The Prime Minister has disbanded the Conservative Party’s boring 1922 Committee of backbenchers in order to establish something much more fun.
In an unexpectedly shrewd move, Boris Johnson has found a way to combine his twin interests of non-stop partying and tenuously clinging on to power.
“The 1922 Committee is the way Conservative backbenchers coordinate and discuss their views independently of frontbenchers,” explained Political Analyst Simon Williams as he read Wikipedia.
“This isn’t good for the PM because many backbenchers have now realised he’s a tosspot. Or rather, they’ve realised that the public has realised he’s a tosspot.
“Boris has therefore moved swiftly to disband this problematic group in order to establish something more likely to support his management style and his worldview – that work meetings are essentially alcohol-fuelled sex parties.

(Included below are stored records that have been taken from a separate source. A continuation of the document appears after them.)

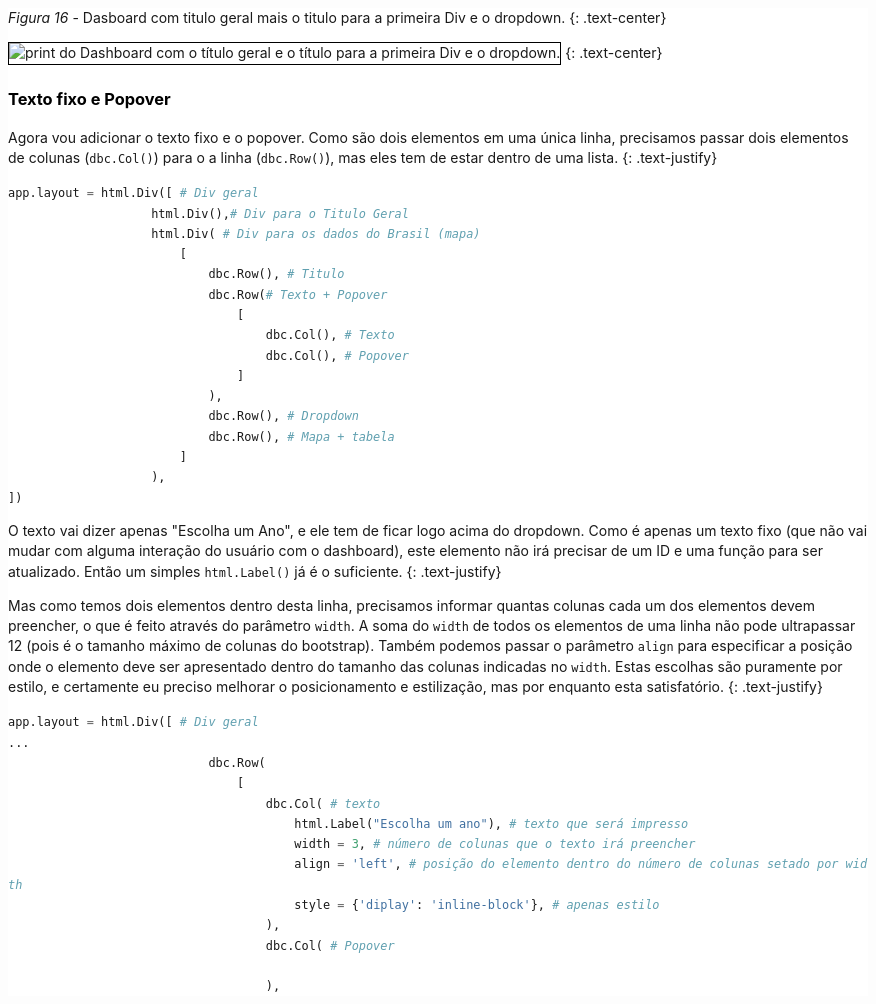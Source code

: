 *Figura 16* - Dasboard com titulo geral mais o titulo para a primeira Div e o dropdown.
{: .text-center}

<img style="border: solid 1px black" src="{{ site.url }}{{ site.baseurl }}/images/dashboards-plotly-express/parte-1/print-14.png" alt="print do Dashboard com o título geral e o título para a primeira Div e o dropdown.">
{: .text-center}









<h3><a style="color:black" id="elemento-texto-popover">Texto fixo e Popover</a></h3>

Agora vou adicionar o texto fixo e o popover. Como são dois elementos em uma única linha, precisamos passar dois elementos de colunas (<code>dbc.Col()</code>) para o a linha (<code>dbc.Row()</code>), mas eles tem de estar dentro de uma lista.
{: .text-justify}

```python
app.layout = html.Div([ # Div geral
                    html.Div(),# Div para o Titulo Geral
                    html.Div( # Div para os dados do Brasil (mapa)
                        [
                            dbc.Row(), # Titulo
                            dbc.Row(# Texto + Popover
                                [
                                    dbc.Col(), # Texto
                                    dbc.Col(), # Popover
                                ]
                            ),
                            dbc.Row(), # Dropdown
                            dbc.Row(), # Mapa + tabela                            
                        ]
                    ),
])
```

O texto vai dizer apenas "Escolha um Ano", e ele tem de ficar logo acima do dropdown. Como é apenas um texto fixo (que não vai mudar com alguma interação do usuário com o dashboard), este elemento não irá precisar de um ID e uma função para ser atualizado. Então um simples <code>html.Label()</code> já é o suficiente.
{: .text-justify}

Mas como temos dois elementos dentro desta linha, precisamos informar quantas colunas cada um dos elementos devem preencher, o que é feito através do parâmetro <code>width</code>. A soma do <code>width</code> de todos os elementos de uma linha não pode ultrapassar 12 (pois é o tamanho máximo de colunas do bootstrap). Também podemos passar o parâmetro <code>align</code> para especificar a posição onde o elemento deve ser apresentado dentro do tamanho das colunas indicadas no <code>width</code>. Estas escolhas são puramente por estilo, e certamente eu preciso melhorar o posicionamento e estilização, mas por enquanto esta satisfatório.
{: .text-justify}

```python
app.layout = html.Div([ # Div geral
...
                            dbc.Row(
                                [
                                    dbc.Col( # texto
                                        html.Label("Escolha um ano"), # texto que será impresso
                                        width = 3, # número de colunas que o texto irá preencher
                                        align = 'left', # posição do elemento dentro do número de colunas setado por width
                                        style = {'diplay': 'inline-block'}, # apenas estilo
                                    ),
                                    dbc.Col( # Popover

                                    ),
```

“Membership requirements will change from being a Tory backbencher to being a buxom young lady between the ages of 18 and 30.
“Even members of the Labour Party will be admitted if they have a cup size of at least DD.
“The Committee will no longer be able to instigate votes of no confidence in the Prime Minister but will have new powers to ‘paint the town red’, ‘rip this joint’ and ‘get completely fucked on suitcases full of wine’.
“All 18-30 proceedings will be chaired by Boris himself at Downing Street – unless details leak to the press in which case he will have been staying at Chequers at the time.
“Sue Gray’s investigation will not cover the new Committee’s activities because she’s, like, a million years old.”